Without hesitation, the apostle testifies to the certainty of his eventual rescue and gives thanks to his Lord even before he is set free: Thanks be to God through Jesus Christ our Lord! he exults. Later in the epistle he further
testifies, “I consider that the sufferings of this present time are not worthy to be compared with the glory that is to be revealed to us” (Rom. 8:18). Frustrating and painful as a believer’s present struggle with sin may be, that temporary earthly predicament is nothing compared with the eternal glory that awaits him in heaven.
Because Christians have a taste of God’s righteousness and glory while they are still on earth, their longing for heaven is all the more acute: “We ourselves,” Paul says, “having the first fruits of the Spirit, even we ourselves groan within ourselves, waiting eagerly for our adoption as sons, the redemption of our body” (Rom. 8:23; cf. 2 Cor. 5:4). On that great day even our corruptible bodies will be redeemed and made incorruptible. “In a moment, in the twinkling of an eye,” Paul assures us, “the dead will be raised imperishable, and we shall be changed.

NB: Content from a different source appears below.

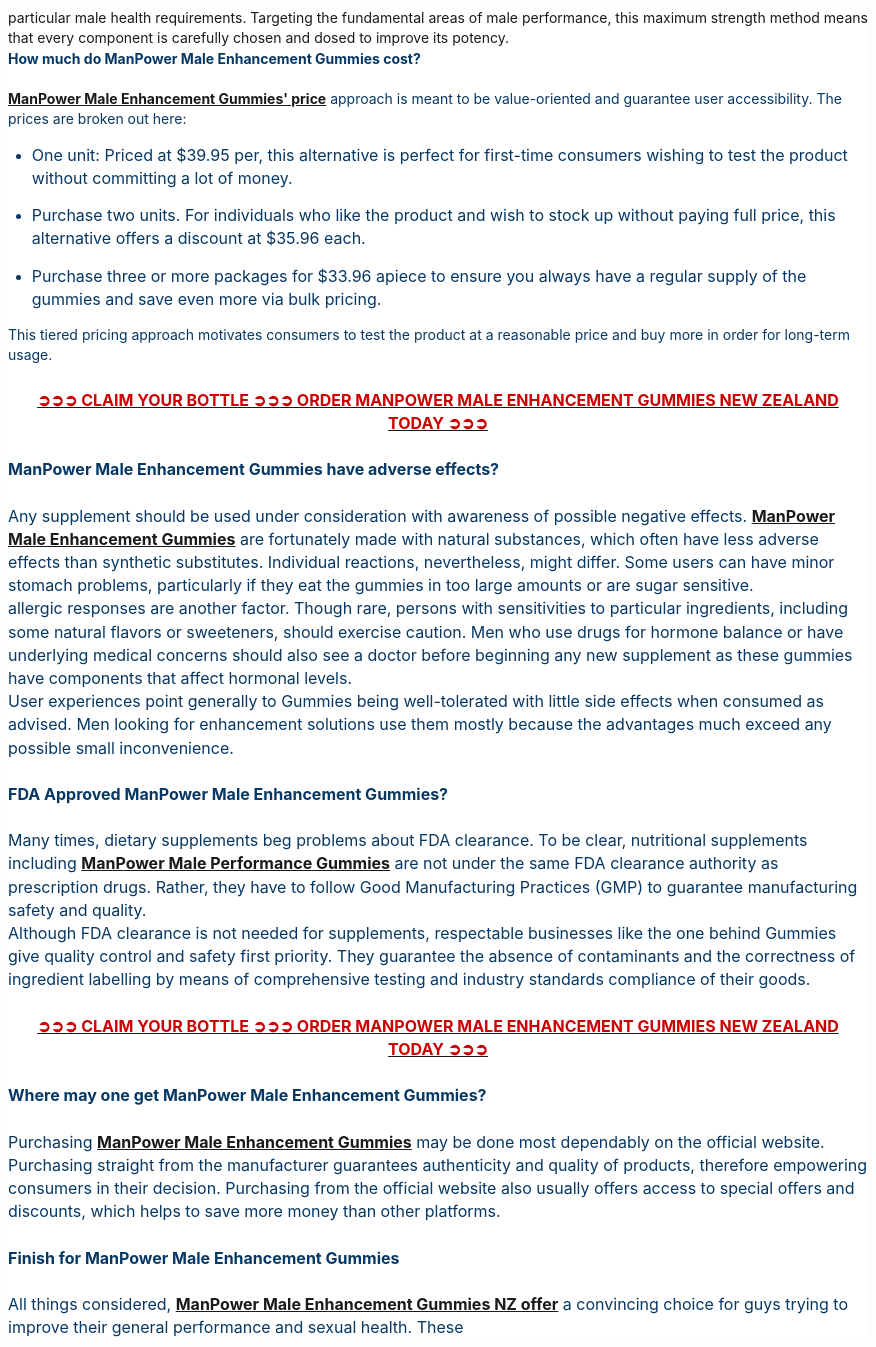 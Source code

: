 particular male health requirements. Targeting the fundamental areas of male performance, this maximum strength method means that every component is carefully chosen and dosed to improve its potency.</span></li></ul><br /><b style="color: #073763;">How much do ManPower Male Enhancement Gummies cost?<br /></b><br /><b style="color: #073763;"><a href="https://www.facebook.com/ManPower.ME.Gummies.NZ">ManPower Male Enhancement Gummies' price</a></b><span style="color: #073763;"> approach is meant to be value-oriented and guarantee user accessibility. The prices are broken out here:</span><br /><ul style="color: #073763; text-align: left;"><li><span style="font-size: medium;">One unit: Priced at $39.95 per, this alternative is perfect for first-time consumers wishing to test the product without committing a lot of money.</span></li></ul><ul style="color: #073763; text-align: left;"><li><span style="font-size: medium;">Purchase two units. For individuals who like the product and wish to stock up without paying full price, this alternative offers a discount at $35.96 each.</span></li></ul><ul style="color: #073763; text-align: left;"><li><span style="font-size: medium;">Purchase three or more packages for $33.96 apiece to ensure you always have a regular supply of the gummies and save even more via bulk pricing.</span></li></ul><span style="color: #073763;">This tiered pricing approach motivates consumers to test the product at a reasonable price and buy more in order for long-term usage.</span></span></div><div><span style="font-size: medium;"><span style="color: #073763; font-family: inherit;"><br /></span></span></div><div><div style="text-align: center;"><b><a href="https://entrynutrition.com/Get.ManPower.ME.NZ"><span style="color: #cc0000; font-family: inherit; font-size: medium;">➲➲➲ CLAIM YOUR BOTTLE ➲➲➲ ORDER MANPOWER MALE ENHANCEMENT GUMMIES NEW ZEALAND TODAY ➲➲➲</span></a></b></div><span style="font-family: inherit; font-size: medium;"><div style="text-align: center;"><br /></div><b style="color: #073763;">ManPower Male Enhancement Gummies have adverse effects?<br /></b><br /><span style="color: #073763;">Any supplement should be used under consideration with awareness of possible negative effects. </span><b style="color: #073763;"><a href="https://www.facebook.com/ManPower.ME.Gummies.NZ">ManPower Male Enhancement Gummies</a></b><span style="color: #073763;"> are fortunately made with natural substances, which often have less adverse effects than synthetic substitutes. Individual reactions, nevertheless, might differ. Some users can have minor stomach problems, particularly if they eat the gummies in too large amounts or are sugar sensitive.</span><br /><span style="color: #073763;">allergic responses are another factor. Though rare, persons with sensitivities to particular ingredients, including some natural flavors or sweeteners, should exercise caution. Men who use drugs for hormone balance or have underlying medical concerns should also see a doctor before beginning any new supplement as these gummies have components that affect hormonal levels.</span><br /><span style="color: #073763;">User experiences point generally to Gummies being well-tolerated with little side effects when consumed as advised. Men looking for enhancement solutions use them mostly because the advantages much exceed any possible small inconvenience.</span><br /><br /><b style="color: #073763;">FDA Approved ManPower Male Enhancement Gummies?<br /></b><br /><span style="color: #073763;">Many times, dietary supplements beg problems about FDA clearance. To be clear, nutritional supplements including </span><b style="color: #073763;"><a href="https://www.facebook.com/ManPower.ME.Gummies.NZ">ManPower Male Performance Gummies</a></b><span style="color: #073763;"> are not under the same FDA clearance authority as prescription drugs. Rather, they have to follow Good Manufacturing Practices (GMP) to guarantee manufacturing safety and quality.</span><br /><span style="color: #073763;">Although FDA clearance is not needed for supplements, respectable businesses like the one behind Gummies give quality control and safety first priority. They guarantee the absence of contaminants and the correctness of ingredient labelling by means of comprehensive testing and industry standards compliance of their goods.</span></span></div><div><span style="font-size: medium;"><span style="color: #073763; font-family: inherit;"><br /></span></span></div><div><div style="text-align: center;"><b><a href="https://entrynutrition.com/Get.ManPower.ME.NZ"><span style="color: #cc0000; font-family: inherit; font-size: medium;">➲➲➲ CLAIM YOUR BOTTLE ➲➲➲ ORDER MANPOWER MALE ENHANCEMENT GUMMIES NEW ZEALAND TODAY ➲➲➲</span></a></b></div><span style="font-family: inherit; font-size: medium;"><div style="text-align: center;"><br /></div><b style="color: #073763;">Where may one get ManPower Male Enhancement Gummies?<br /></b><br /><span style="color: #073763;">Purchasing </span><b style="color: #073763;"><a href="https://www.facebook.com/ManPower.ME.Gummies.NZ">ManPower Male Enhancement Gummies</a></b><span style="color: #073763;"> may be done most dependably on the official website. Purchasing straight from the manufacturer guarantees authenticity and quality of products, therefore empowering consumers in their decision. Purchasing from the official website also usually offers access to special offers and discounts, which helps to save more money than other platforms.</span><br /><br /><b style="color: #073763;">Finish for ManPower Male Enhancement Gummies<br /></b><br /><span style="color: #073763;">All things considered, </span><b style="color: #073763;"><a href="https://www.facebook.com/ManPower.ME.Gummies.NZ">ManPower Male Enhancement Gummies NZ offer</a></b><span style="color: #073763;"> a convincing choice for guys trying to improve their general performance and sexual health. These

For this perishable must put on the imperishable, and this mortal must put on immortality … The sting of death is sin, and the power of sin is the law; but thanks be to God, who gives us the victory through our Lord Jesus Christ” (1 Cor. 15:52-53, 56-57).
Paul’s primary emphasis in the present passage, however, is not on the believer’s eventual deliverance from sin’s presence but on the conflict with sin that torments every spiritually sensitive child of God. He therefore ends by
summarizing the two sides of that struggle: So then, on the one hand I myself with my mind am serving the law of God, but on the other, with my flesh the law of sin.
In the poem Maud (x. 5), one of Tennyson’s characters yearns, “Ah for a new man to arise in me, that the man I am may cease to be!” The Christian can say that a new man has already arisen in him, but he also must confess that the sinful part, his old man, has not yet ceased to be.
Conclusion
This text is foundational to our view of the Christian life. As we conclude, allow me to point out some important truths and their implications for our lives.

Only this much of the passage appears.